# Task brief
Word for word, give the records again, dropping any picture they hold.

# Records for this exercise

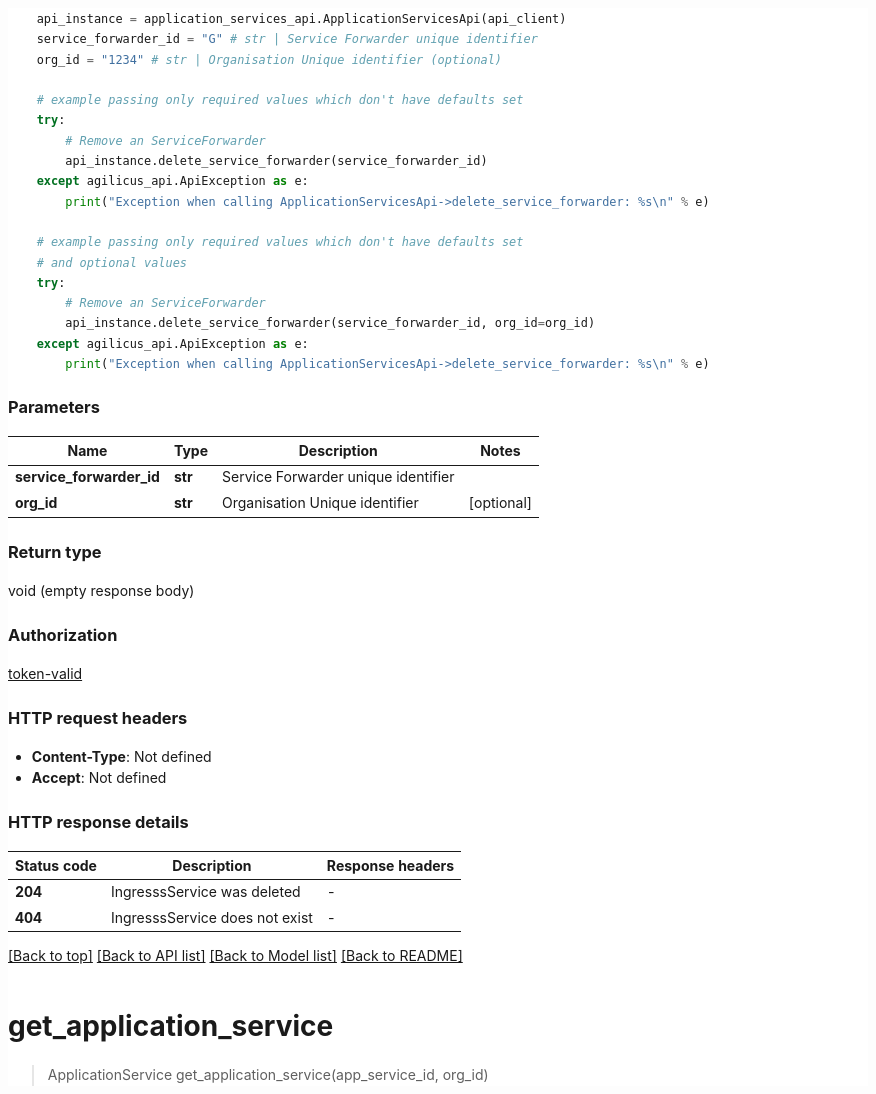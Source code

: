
 ```python
    api_instance = application_services_api.ApplicationServicesApi(api_client)
    service_forwarder_id = "G" # str | Service Forwarder unique identifier
    org_id = "1234" # str | Organisation Unique identifier (optional)

    # example passing only required values which don't have defaults set
    try:
        # Remove an ServiceForwarder
        api_instance.delete_service_forwarder(service_forwarder_id)
    except agilicus_api.ApiException as e:
        print("Exception when calling ApplicationServicesApi->delete_service_forwarder: %s\n" % e)

    # example passing only required values which don't have defaults set
    # and optional values
    try:
        # Remove an ServiceForwarder
        api_instance.delete_service_forwarder(service_forwarder_id, org_id=org_id)
    except agilicus_api.ApiException as e:
        print("Exception when calling ApplicationServicesApi->delete_service_forwarder: %s\n" % e)
```


### Parameters

Name | Type | Description  | Notes
------------- | ------------- | ------------- | -------------
 **service_forwarder_id** | **str**| Service Forwarder unique identifier |
 **org_id** | **str**| Organisation Unique identifier | [optional]

### Return type

void (empty response body)

### Authorization

[token-valid](../README.md#token-valid)

### HTTP request headers

 - **Content-Type**: Not defined
 - **Accept**: Not defined


### HTTP response details
| Status code | Description | Response headers |
|-------------|-------------|------------------|
**204** | IngresssService was deleted |  -  |
**404** | IngresssService does not exist |  -  |

[[Back to top]](#) [[Back to API list]](../README.md#documentation-for-api-endpoints) [[Back to Model list]](../README.md#documentation-for-models) [[Back to README]](../README.md)

# **get_application_service**
> ApplicationService get_application_service(app_service_id, org_id)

# Exercise response
Source code

:
 ```python
    api_instance = application_services_api.ApplicationServicesApi(api_client)
    service_forwarder_id = "G" # str | Service Forwarder unique identifier
    org_id = "1234" # str | Organisation Unique identifier (optional)

    # example passing only required values which don't have defaults set
    try:
        # Remove an ServiceForwarder
        api_instance.delete_service_forwarder(service_forwarder_id)
    except agilicus_api.ApiException as e:
        print("Exception when calling ApplicationServicesApi->delete_service_forwarder: %s\n" % e)

    # example passing only required values which don't have defaults set
    # and optional values
    try:
        # Remove an ServiceForwarder
        api_instance.delete_service_forwarder(service_forwarder_id, org_id=org_id)
    except agilicus_api.ApiException as e:
        print("Exception when calling ApplicationServicesApi->delete_service_forwarder: %s\n" % e)
```


### Parameters

Name | Type | Description  | Notes
------------- | ------------- | ------------- | -------------
 **service_forwarder_id** | **str**| Service Forwarder unique identifier |
 **org_id** | **str**| Organisation Unique identifier | [optional]

### Return type

void (empty response body)

### Authorization

[token-valid](../README.md#token-valid)

### HTTP request headers

 - **Content-Type**: Not defined
 - **Accept**: Not defined


### HTTP response details
| Status code | Description | Response headers |
|-------------|-------------|------------------|
**204** | IngresssService was deleted |  -  |
**404** | IngresssService does not exist |  -  |

[[Back to top]](#) [[Back to API list]](../README.md#documentation-for-api-endpoints) [[Back to Model list]](../README.md#documentation-for-models) [[Back to README]](../README.md)

# **get_application_service**
> ApplicationService get_application_service(app_service_id, org_id)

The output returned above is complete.